The results of our experiments indicate that D-EMW exposure, when shielded with shungite, does not cause any significant abnormalities in the cellular composition of blood. Insignificant quantitative changes in the amount of neutrophilic leukocytes, lymphocytes, erythrocytes and hemoglobin which were within the physiological normal range were seen within 72 hours.

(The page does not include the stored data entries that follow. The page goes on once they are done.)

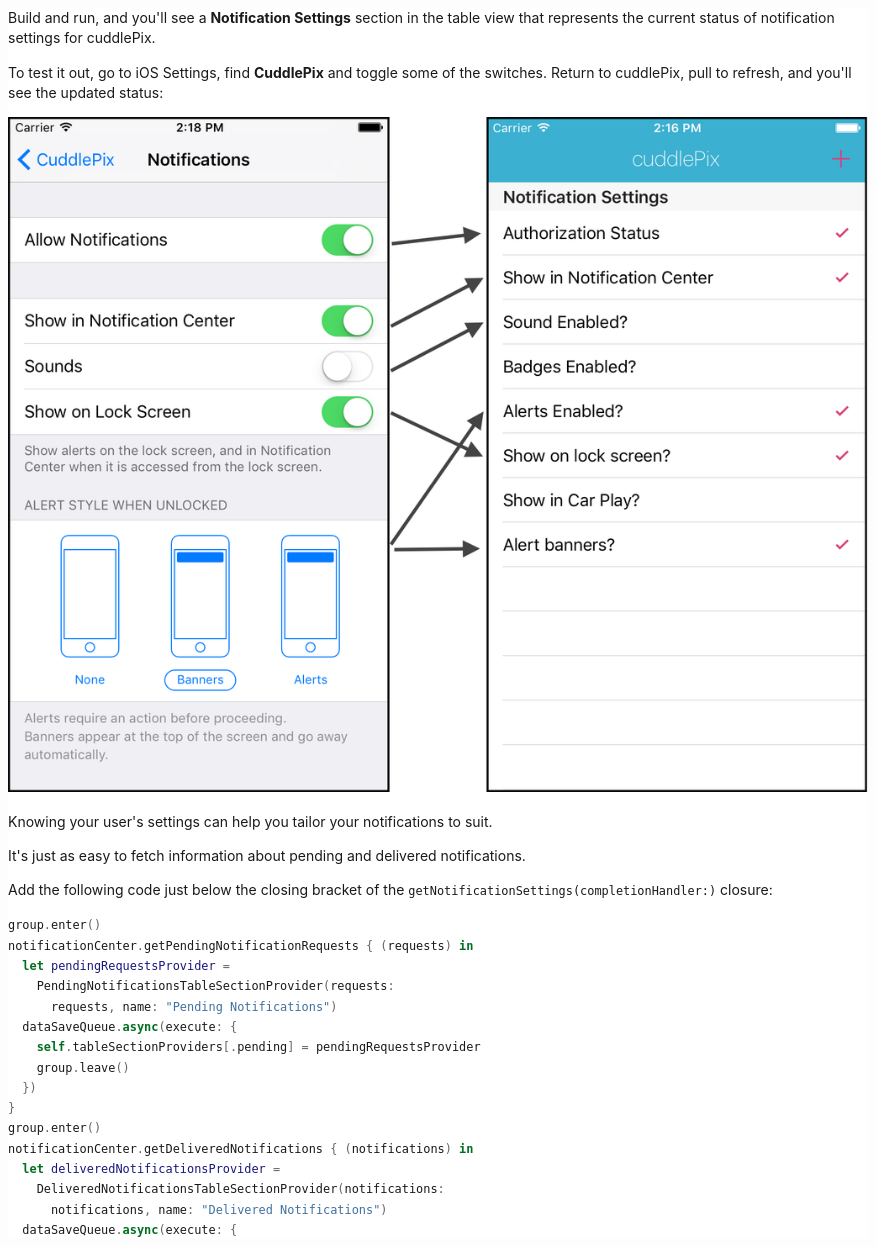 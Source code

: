 Build and run, and you'll see a **Notification Settings** section in the table view that represents the current status of notification settings for cuddlePix.

To test it out, go to iOS Settings, find **CuddlePix** and toggle some of the switches. Return to cuddlePix, pull to refresh, and you'll see the updated status:

![width=90%](./images/notification-settings.png)

Knowing your user's settings can help you tailor your notifications to suit.

It's just as easy to fetch information about pending and delivered notifications.

Add the following code just below the closing bracket of the `getNotificationSettings(completionHandler:)` closure:

```swift
group.enter()
notificationCenter.getPendingNotificationRequests { (requests) in
  let pendingRequestsProvider =
    PendingNotificationsTableSectionProvider(requests:
      requests, name: "Pending Notifications")
  dataSaveQueue.async(execute: {
    self.tableSectionProviders[.pending] = pendingRequestsProvider
    group.leave()
  })
}
group.enter()
notificationCenter.getDeliveredNotifications { (notifications) in
  let deliveredNotificationsProvider =
    DeliveredNotificationsTableSectionProvider(notifications:
      notifications, name: "Delivered Notifications")
  dataSaveQueue.async(execute: {
```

We should also mention a number of peculiarities revealed while analyzing the hematologic values.  These include the dynamics in the diagrams reflecting the total count of leukocytes, relative count of neutrophils and lymphocytes. The dynamics observed in the diagrams reflecting the effect of D-EMW corresponds to that of L-EMW and differs only in the values of the indexes under study. In addition, we should note the development of basophilia and eosinophilia seen after the exposure to D-EMW.